__TASK DESCRIPTION__: In the entries below, filter for the word "assets" and copy every matching line.

(Saved data entries)
_ _ _ _

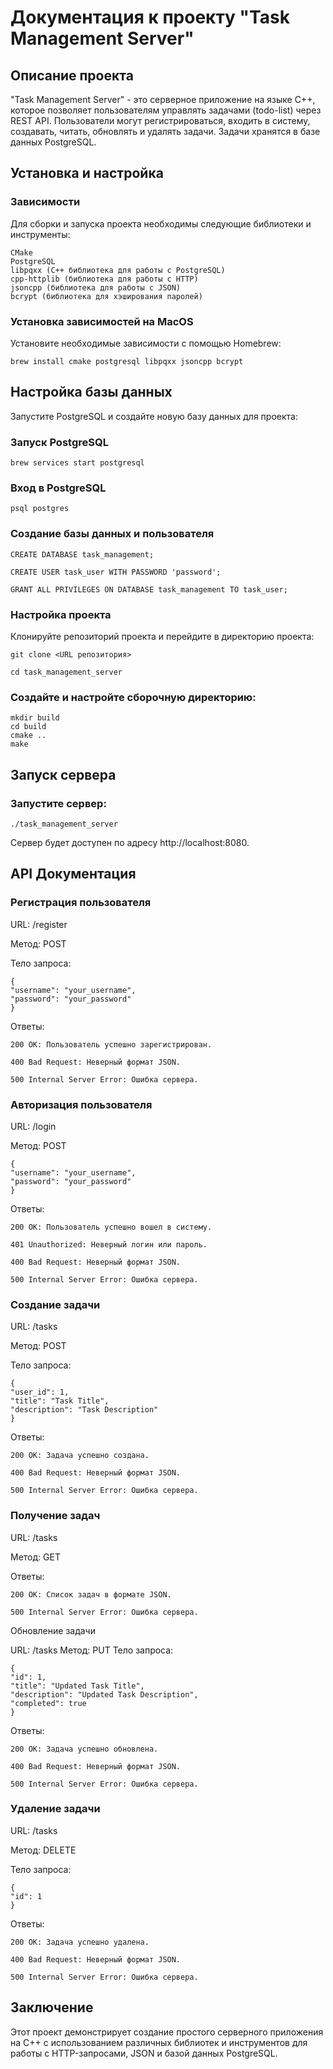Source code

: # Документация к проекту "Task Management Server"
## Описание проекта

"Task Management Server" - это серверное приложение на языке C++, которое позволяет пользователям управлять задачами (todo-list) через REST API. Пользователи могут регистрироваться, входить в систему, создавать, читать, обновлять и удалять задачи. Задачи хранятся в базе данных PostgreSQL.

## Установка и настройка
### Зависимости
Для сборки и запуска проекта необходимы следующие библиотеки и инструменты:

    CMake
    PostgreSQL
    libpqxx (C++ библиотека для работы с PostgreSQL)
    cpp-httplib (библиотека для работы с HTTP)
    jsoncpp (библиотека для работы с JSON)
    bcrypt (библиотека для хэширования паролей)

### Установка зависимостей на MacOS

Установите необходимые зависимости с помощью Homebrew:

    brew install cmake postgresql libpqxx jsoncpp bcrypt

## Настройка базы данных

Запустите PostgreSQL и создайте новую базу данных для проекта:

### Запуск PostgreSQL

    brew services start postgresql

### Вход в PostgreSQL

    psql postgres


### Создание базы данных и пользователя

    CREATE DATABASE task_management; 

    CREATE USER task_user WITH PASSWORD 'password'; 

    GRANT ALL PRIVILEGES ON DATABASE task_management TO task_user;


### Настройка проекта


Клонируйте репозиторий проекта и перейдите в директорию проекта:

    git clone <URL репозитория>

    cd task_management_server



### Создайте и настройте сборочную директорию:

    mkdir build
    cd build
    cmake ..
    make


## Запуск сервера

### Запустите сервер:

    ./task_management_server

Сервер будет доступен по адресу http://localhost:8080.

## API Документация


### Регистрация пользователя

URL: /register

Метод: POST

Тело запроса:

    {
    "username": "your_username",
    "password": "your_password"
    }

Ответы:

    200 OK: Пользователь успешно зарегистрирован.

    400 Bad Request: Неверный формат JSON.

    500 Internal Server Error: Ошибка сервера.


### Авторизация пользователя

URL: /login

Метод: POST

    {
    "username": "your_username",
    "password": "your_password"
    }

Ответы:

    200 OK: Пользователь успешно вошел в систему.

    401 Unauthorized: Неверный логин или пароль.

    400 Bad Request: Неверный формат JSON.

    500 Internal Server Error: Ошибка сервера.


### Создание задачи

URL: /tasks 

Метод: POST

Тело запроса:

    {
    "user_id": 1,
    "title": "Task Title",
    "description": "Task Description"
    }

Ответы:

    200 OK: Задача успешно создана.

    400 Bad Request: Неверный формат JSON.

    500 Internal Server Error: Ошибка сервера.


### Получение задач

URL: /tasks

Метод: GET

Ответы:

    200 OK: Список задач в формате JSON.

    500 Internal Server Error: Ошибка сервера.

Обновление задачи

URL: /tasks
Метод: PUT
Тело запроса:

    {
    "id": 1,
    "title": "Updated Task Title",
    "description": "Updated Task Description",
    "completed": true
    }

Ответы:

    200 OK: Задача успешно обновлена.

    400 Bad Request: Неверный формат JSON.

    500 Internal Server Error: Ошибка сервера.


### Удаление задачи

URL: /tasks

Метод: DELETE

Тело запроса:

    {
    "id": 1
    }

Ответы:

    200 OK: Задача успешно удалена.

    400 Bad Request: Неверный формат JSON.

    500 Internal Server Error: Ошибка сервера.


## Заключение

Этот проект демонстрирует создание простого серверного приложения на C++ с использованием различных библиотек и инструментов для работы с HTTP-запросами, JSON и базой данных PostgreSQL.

_ _ _ _

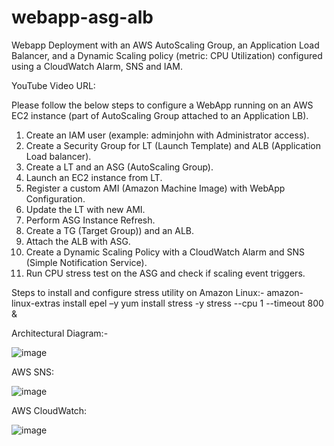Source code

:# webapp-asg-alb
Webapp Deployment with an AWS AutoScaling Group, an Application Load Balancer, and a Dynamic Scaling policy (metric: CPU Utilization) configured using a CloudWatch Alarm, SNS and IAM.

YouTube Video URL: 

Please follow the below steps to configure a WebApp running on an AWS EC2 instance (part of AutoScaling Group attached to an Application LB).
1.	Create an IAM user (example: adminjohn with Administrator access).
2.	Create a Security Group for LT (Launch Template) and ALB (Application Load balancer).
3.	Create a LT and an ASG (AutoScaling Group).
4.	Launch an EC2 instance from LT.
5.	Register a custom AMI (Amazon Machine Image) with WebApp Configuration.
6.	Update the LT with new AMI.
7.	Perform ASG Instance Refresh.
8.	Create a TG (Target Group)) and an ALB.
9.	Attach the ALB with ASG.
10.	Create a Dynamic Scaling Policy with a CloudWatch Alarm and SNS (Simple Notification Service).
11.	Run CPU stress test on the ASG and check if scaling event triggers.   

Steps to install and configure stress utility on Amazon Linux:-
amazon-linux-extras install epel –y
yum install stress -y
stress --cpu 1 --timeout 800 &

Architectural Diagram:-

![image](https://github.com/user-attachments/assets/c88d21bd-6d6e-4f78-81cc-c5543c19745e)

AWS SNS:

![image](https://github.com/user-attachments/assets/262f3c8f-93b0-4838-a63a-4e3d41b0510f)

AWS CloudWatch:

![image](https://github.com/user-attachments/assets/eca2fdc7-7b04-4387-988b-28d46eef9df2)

_ _ _ _

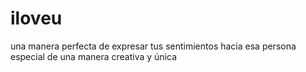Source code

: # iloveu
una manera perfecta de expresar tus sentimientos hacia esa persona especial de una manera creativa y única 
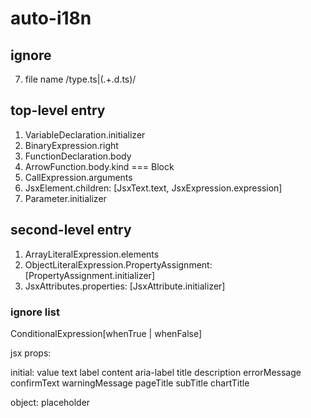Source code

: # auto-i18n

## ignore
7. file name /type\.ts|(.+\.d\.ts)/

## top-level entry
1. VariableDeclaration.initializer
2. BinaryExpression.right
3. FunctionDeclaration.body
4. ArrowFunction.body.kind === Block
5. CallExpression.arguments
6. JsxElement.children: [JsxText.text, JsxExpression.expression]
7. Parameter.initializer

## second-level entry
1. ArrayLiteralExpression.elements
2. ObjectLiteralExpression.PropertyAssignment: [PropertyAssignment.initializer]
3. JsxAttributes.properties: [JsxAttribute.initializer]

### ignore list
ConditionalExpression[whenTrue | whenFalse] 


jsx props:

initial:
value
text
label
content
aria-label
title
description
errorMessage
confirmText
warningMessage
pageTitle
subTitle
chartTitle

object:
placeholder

_ _ _ _

__ANSWER BOX__:
![image](https://github.com/user-attachments/assets/c88d21bd-6d6e-4f78-81cc-c5543c19745e)
![image](https://github.com/user-attachments/assets/262f3c8f-93b0-4838-a63a-4e3d41b0510f)
![image](https://github.com/user-attachments/assets/eca2fdc7-7b04-4387-988b-28d46eef9df2)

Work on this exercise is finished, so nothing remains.